Stored data
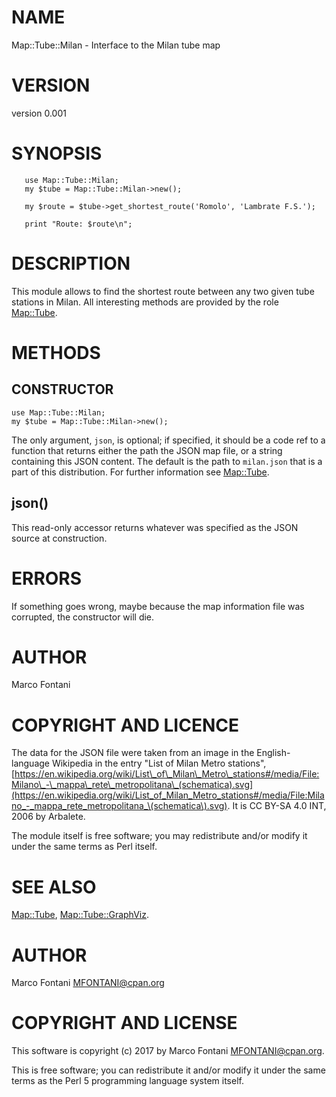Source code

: # NAME

Map::Tube::Milan - Interface to the Milan tube map

# VERSION

version 0.001

# SYNOPSIS

       use Map::Tube::Milan;
       my $tube = Map::Tube::Milan->new();
    
       my $route = $tube->get_shortest_route('Romolo', 'Lambrate F.S.');
    
       print "Route: $route\n";

# DESCRIPTION

This module allows to find the shortest route between any two given tube
stations in Milan. All interesting methods are provided by the role [Map::Tube](https://metacpan.org/pod/Map::Tube).

# METHODS

## CONSTRUCTOR

    use Map::Tube::Milan;
    my $tube = Map::Tube::Milan->new();

The only argument, `json`, is optional; if specified, it should be a code ref
to a function that returns either the path the JSON map file, or a string
containing this JSON content. The default is the path to `milan.json`
that is a part of this distribution. For further information see [Map::Tube](https://metacpan.org/pod/Map::Tube).

## json()

This read-only accessor returns whatever was specified as the JSON source at
construction.

# ERRORS

If something goes wrong, maybe because the map information file was corrupted,
the constructor will die.

# AUTHOR

Marco Fontani

# COPYRIGHT AND LICENCE

The data for the JSON file were taken from an image in the English-language
Wikipedia in the entry "List of Milan Metro stations",
[https://en.wikipedia.org/wiki/List\_of\_Milan\_Metro\_stations#/media/File:Milano\_-\_mappa\_rete\_metropolitana\_(schematica).svg](https://en.wikipedia.org/wiki/List_of_Milan_Metro_stations#/media/File:Milano_-_mappa_rete_metropolitana_\(schematica\).svg).
It is CC BY-SA 4.0 INT, 2006 by Arbalete.

The module itself is free software; you may redistribute and/or modify
it under the same terms as Perl itself.

# SEE ALSO

[Map::Tube](https://metacpan.org/pod/Map::Tube), [Map::Tube::GraphViz](https://metacpan.org/pod/Map::Tube::GraphViz).

# AUTHOR

Marco Fontani <MFONTANI@cpan.org>

# COPYRIGHT AND LICENSE

This software is copyright (c) 2017 by Marco Fontani <MFONTANI@cpan.org>.

This is free software; you can redistribute it and/or modify it under
the same terms as the Perl 5 programming language system itself.
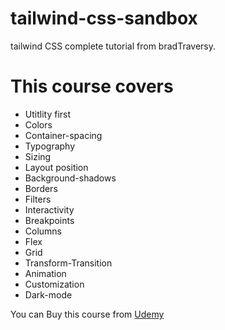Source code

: # tailwind-css-sandbox

tailwind CSS complete tutorial from bradTraversy.

# This course covers

- Utitlity first
- Colors
- Container-spacing
- Typography
- Sizing
- Layout position
- Background-shadows
- Borders
- Filters
- Interactivity
- Breakpoints
- Columns
- Flex
- Grid
- Transform-Transition
- Animation
- Customization
- Dark-mode

You can Buy this course from [Udemy](https://www.udemy.com/course/tailwind-from-scratch/)
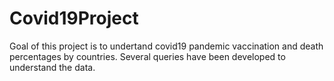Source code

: # Covid19Project

Goal of this project is to undertand covid19 pandemic vaccination and death percentages by countries. Several queries have been developed to understand the data.
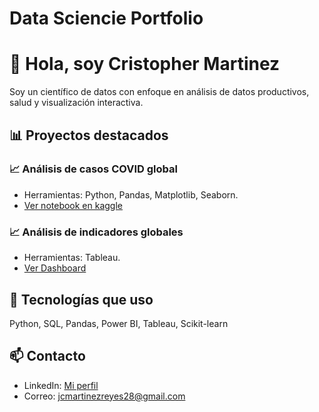 # Data Sciencie Portfolio

# 👋 Hola, soy Cristopher Martinez
Soy un científico de datos con enfoque en análisis de datos productivos, salud y visualización interactiva.

## 📊 Proyectos destacados

### 📈 Análisis de casos COVID global
- Herramientas: Python, Pandas, Matplotlib, Seaborn.
- [Ver notebook en kaggle](https://www.kaggle.com/code/jcmartinezr28/covid-global-cases)

### 📈 Análisis de indicadores globales
- Herramientas: Tableau.
- [Ver Dashboard](https://jcmartinezreyes.github.io/Projects/Global_indicators/index.html)

## 🧰 Tecnologías que uso
Python, SQL, Pandas, Power BI, 
Tableau, Scikit-learn

## 📫 Contacto
- LinkedIn: [Mi perfil](https://www.linkedin.com/in/jcmartinezreyes/)
- Correo: jcmartinezreyes28@gmail.com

▶ **INSTRUCTIONS TO FOLLOW**: Without the pictures, repeat exactly the lines running from the line containing "- Interactivity" through the end of the data, both ends included.

▶ **OUTPUT**:
- Interactivity
- Breakpoints
- Columns
- Flex
- Grid
- Transform-Transition
- Animation
- Customization
- Dark-mode

You can Buy this course from [Udemy](https://www.udemy.com/course/tailwind-from-scratch/)
Source code

: # Covid19Project

Goal of this project is to undertand covid19 pandemic vaccination and death percentages by countries. Several queries have been developed to understand the data.
 # Data Sciencie Portfolio

# 👋 Hola, soy Cristopher Martinez
Soy un científico de datos con enfoque en análisis de datos productivos, salud y visualización interactiva.

## 📊 Proyectos destacados

### 📈 Análisis de casos COVID global
- Herramientas: Python, Pandas, Matplotlib, Seaborn.
- [Ver notebook en kaggle](https://www.kaggle.com/code/jcmartinezr28/covid-global-cases)

### 📈 Análisis de indicadores globales
- Herramientas: Tableau.
- [Ver Dashboard](https://jcmartinezreyes.github.io/Projects/Global_indicators/index.html)

## 🧰 Tecnologías que uso
Python, SQL, Pandas, Power BI, 
Tableau, Scikit-learn

## 📫 Contacto
- LinkedIn: [Mi perfil](https://www.linkedin.com/in/jcmartinezreyes/)
- Correo: jcmartinezreyes28@gmail.com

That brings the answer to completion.